The Supreme Court of the United States recently decided in favor of a high school football coach who lost his job due to his continuance of post-game prayers on the football field. The Justices ruled that the Petitioner’s conduct with respect to post-game prayer was protected by the First Amendment.

Joseph Kennedy was employed as a football coach at Bremerton High School since 2008. During his nearly two decades as a coach of the football team, Mr. Kennedy made it a practice to give “thanks through prayer on the playing field” at the conclusion of each game. The practice culminated in a regular event where Mr. Kennedy would offer his prayers after the players and coaches had shaken hands, taking a knee at the 50-yard line and praying “quiet[ly] for approximately 30 seconds.” At the beginning, Mr. Kennedy prayed on his own, but over time players from both the home and visiting teams joined him in a short prayer. During this time, Mr. Kennedy incorporated short-motivational speeches with his prayer while others were present in the locker room. It was noted that this locker room practice was a school tradition that predated Mr. Kennedy’s tenure. In recollecting the practice, Mr. Kennedy reported that he never told any students that it was important that they participate in any religious activity and “never pressed or encouraged any students to join” his prayer. For over seven years, no complaints were received by the District about this practice.

The District’s superintendent did not learn of this practice until 2015 to which the District quickly reacted by sending Mr. Kennedy a letter identifying the inspirational talks including school prayer and prayer in the locker-room as “problematic practices.” Following the District’s letter, Mr. Kennedy briefly halted the prayers. Shortly thereafter, Mr. Kennedy notified the District that he intended to resume his prayers at the next game. The continuance of Mr. Kennedy’s prayer caused a scene that the District described as chaotic, with spectators and reporters attempting to join Mr. Kennedy at midfield. The District indicated that prayers violated District policy and provided Mr. Kennedy options to engage in school prayer that it believed would not be in violation of school policy. Subsequently, Mr. Kennedy continued to pray at the next two games, prompting the District to place him on administrative leave and eventually declined to renew his contract for the following season.
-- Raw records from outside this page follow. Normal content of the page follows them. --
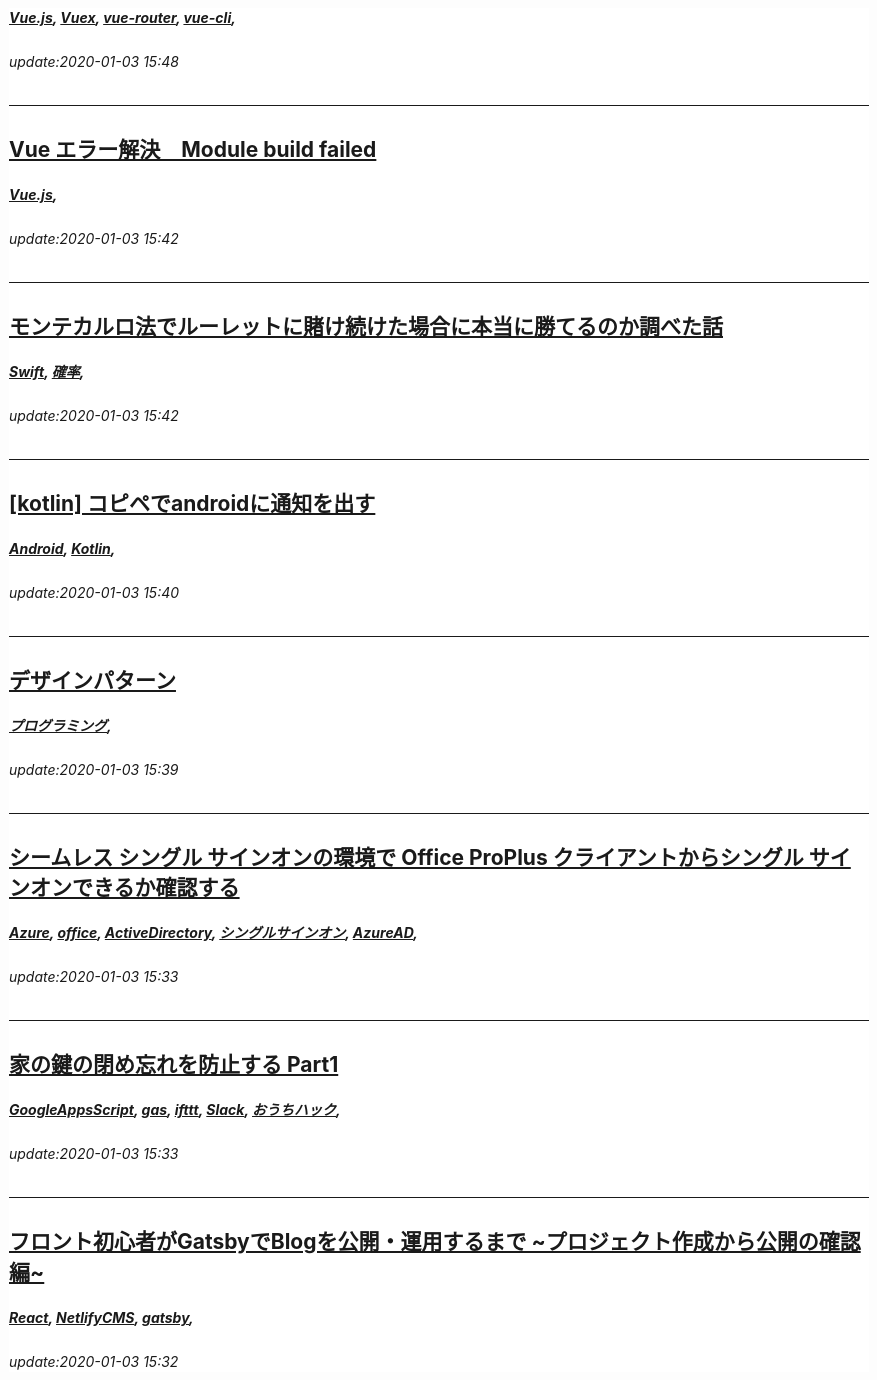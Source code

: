 ##### [Vue.js](https://qiita.com/tags/Vue.js), [Vuex](https://qiita.com/tags/Vuex), [vue-router](https://qiita.com/tags/vue-router), [vue-cli](https://qiita.com/tags/vue-cli), 
###### update:2020-01-03 15:48
---
## [Vue エラー解決　Module build failed](https://qiita.com/Ikuy_h/items/46368eb9c035a3245fb3)
##### [Vue.js](https://qiita.com/tags/Vue.js), 
###### update:2020-01-03 15:42
---
## [モンテカルロ法でルーレットに賭け続けた場合に本当に勝てるのか調べた話](https://qiita.com/yamazaki_sensei/items/647b82461ec8730273dd)
##### [Swift](https://qiita.com/tags/Swift), [確率](https://qiita.com/tags/確率), 
###### update:2020-01-03 15:42
---
## [[kotlin] コピペでandroidに通知を出す](https://qiita.com/YS-BETA/items/a3dfef384b9a19c6acc6)
##### [Android](https://qiita.com/tags/Android), [Kotlin](https://qiita.com/tags/Kotlin), 
###### update:2020-01-03 15:40
---
## [デザインパターン](https://qiita.com/gk12/items/d5c186c73ac94a33c27a)
##### [プログラミング](https://qiita.com/tags/プログラミング), 
###### update:2020-01-03 15:39
---
## [シームレス シングル サインオンの環境で Office ProPlus クライアントからシングル サインオンできるか確認する](https://qiita.com/Shinya-Yamaguchi/items/0479eb41081005a63fae)
##### [Azure](https://qiita.com/tags/Azure), [office](https://qiita.com/tags/office), [ActiveDirectory](https://qiita.com/tags/ActiveDirectory), [シングルサインオン](https://qiita.com/tags/シングルサインオン), [AzureAD](https://qiita.com/tags/AzureAD), 
###### update:2020-01-03 15:33
---
## [家の鍵の閉め忘れを防止する Part1](https://qiita.com/kaji-tan/items/9a304d7525a1d8142940)
##### [GoogleAppsScript](https://qiita.com/tags/GoogleAppsScript), [gas](https://qiita.com/tags/gas), [ifttt](https://qiita.com/tags/ifttt), [Slack](https://qiita.com/tags/Slack), [おうちハック](https://qiita.com/tags/おうちハック), 
###### update:2020-01-03 15:33
---
## [フロント初心者がGatsbyでBlogを公開・運用するまで ~プロジェクト作成から公開の確認編~](https://qiita.com/EaE/items/41a3b40c6c86d38f8ee0)
##### [React](https://qiita.com/tags/React), [NetlifyCMS](https://qiita.com/tags/NetlifyCMS), [gatsby](https://qiita.com/tags/gatsby), 
###### update:2020-01-03 15:32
Mr. Kennedy argued before the federal district court that the District’s actions violated his rights under the free speech and free exercise clauses of the U.S. Constitution. The U.S. Court of Appeals for the 9th Circuit ruled in favor of the District, but the Supreme Court decision reversed that ruling. In a 6-3 decision ruling in favor of Mr. Kennedy, Justice Gorsuch rested the majority’s opinion on the test outlined in Lemon v. Kurtzman. Colloquially known as the Lemon test, a law or practice will pass constitutional scrutiny if its principal effect does not advance or inhibit religion, and it does not create an “excessive entanglement with religion.” The Supreme Court agreed that Mr. Kennedy had met his part of the test by showing that the decision not to renew his contract violated both the free speech clause and free exercise clauses of the Constitution. Justice Gorsuch added that courts should determine whether a law or practice violates the establishment clause by looking at history and the understanding of the drafters of the Constitution, which he asserted that the court of appeals failed to do. Gorsuch distinguished the instant case from other school prayer cases in which the Court found the prayer involving public schools to be “problematically coercive.” The majority reasoned that in the instant case, Mr. Kennedy’s prayers were not publicly broadcast or recited to a captive audience. In addition, students were not required or expected to participate.
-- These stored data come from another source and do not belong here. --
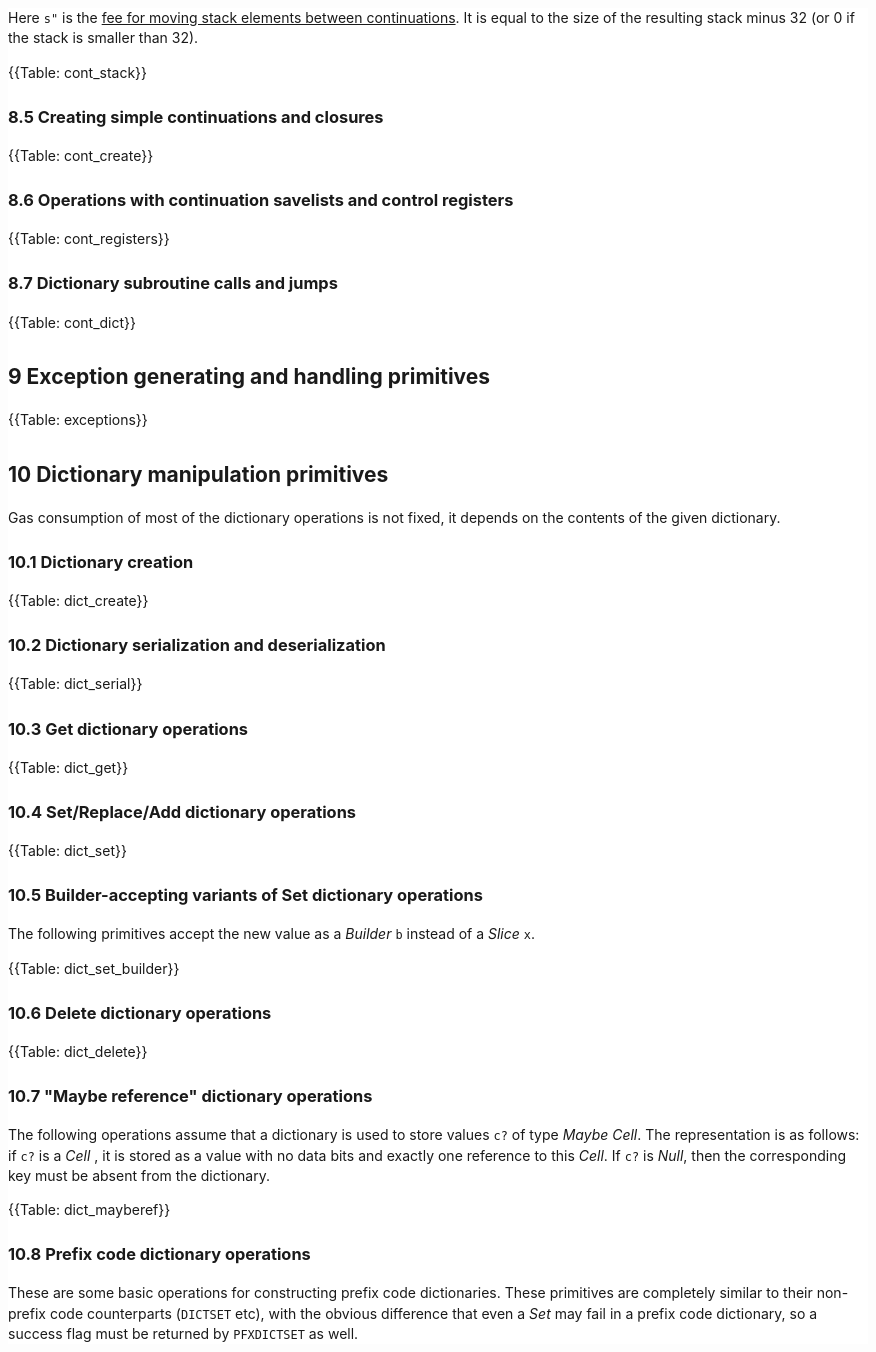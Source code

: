 Here `s"` is the [fee for moving stack elements between continuations](#11-gas-prices). It is equal to the size of the resulting stack minus 32 (or 0 if the stack is smaller than 32).

{{Table: cont_stack}}
### 8.5 Creating simple continuations and closures
{{Table: cont_create}}
### 8.6 Operations with continuation savelists and control registers
{{Table: cont_registers}}
### 8.7 Dictionary subroutine calls and jumps
{{Table: cont_dict}}

## 9 Exception generating and handling primitives
{{Table: exceptions}}

## 10 Dictionary manipulation primitives
Gas consumption of most of the dictionary operations is not fixed, it depends on the contents of the given dictionary.
### 10.1 Dictionary creation
{{Table: dict_create}}
### 10.2 Dictionary serialization and deserialization
{{Table: dict_serial}}
### 10.3 Get dictionary operations
{{Table: dict_get}}
### 10.4 Set/Replace/Add dictionary operations
{{Table: dict_set}}
### 10.5 Builder-accepting variants of Set dictionary operations
The following primitives accept the new value as a _Builder_ `b` instead of a _Slice_ `x`.

{{Table: dict_set_builder}}
### 10.6 Delete dictionary operations
{{Table: dict_delete}}
### 10.7 "Maybe reference" dictionary operations
The following operations assume that a dictionary is used to store values `c?` of type _Maybe Cell_.  The representation is as follows: if `c?` is a _Cell_ , it is stored as a value with no data bits and exactly one reference to this _Cell_.  If `c?` is _Null_, then the corresponding key must be absent from the dictionary.

{{Table: dict_mayberef}}
### 10.8 Prefix code dictionary operations
These are some basic operations for constructing prefix code dictionaries.
These primitives are completely similar to their non-prefix code counterparts (`DICTSET` etc), with the obvious difference that even a _Set_ may fail in a prefix code dictionary, so a success flag must be returned by `PFXDICTSET` as well.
The minority opinion, written by Justice Sonia Sotomayor, blamed the majority with misconstruing the facts of the case in depicting the prayers as “private and quiet” when the prayers in fact caused “severe disruption to school events.” Moreover, Sotomayor wrote that the key question in the case was whether a school district is required to allow one of its employees to incorporate a public, communicative display of the employee’s personal religious beliefs into a school event” and not whether Mr. Kennedy could pray privately.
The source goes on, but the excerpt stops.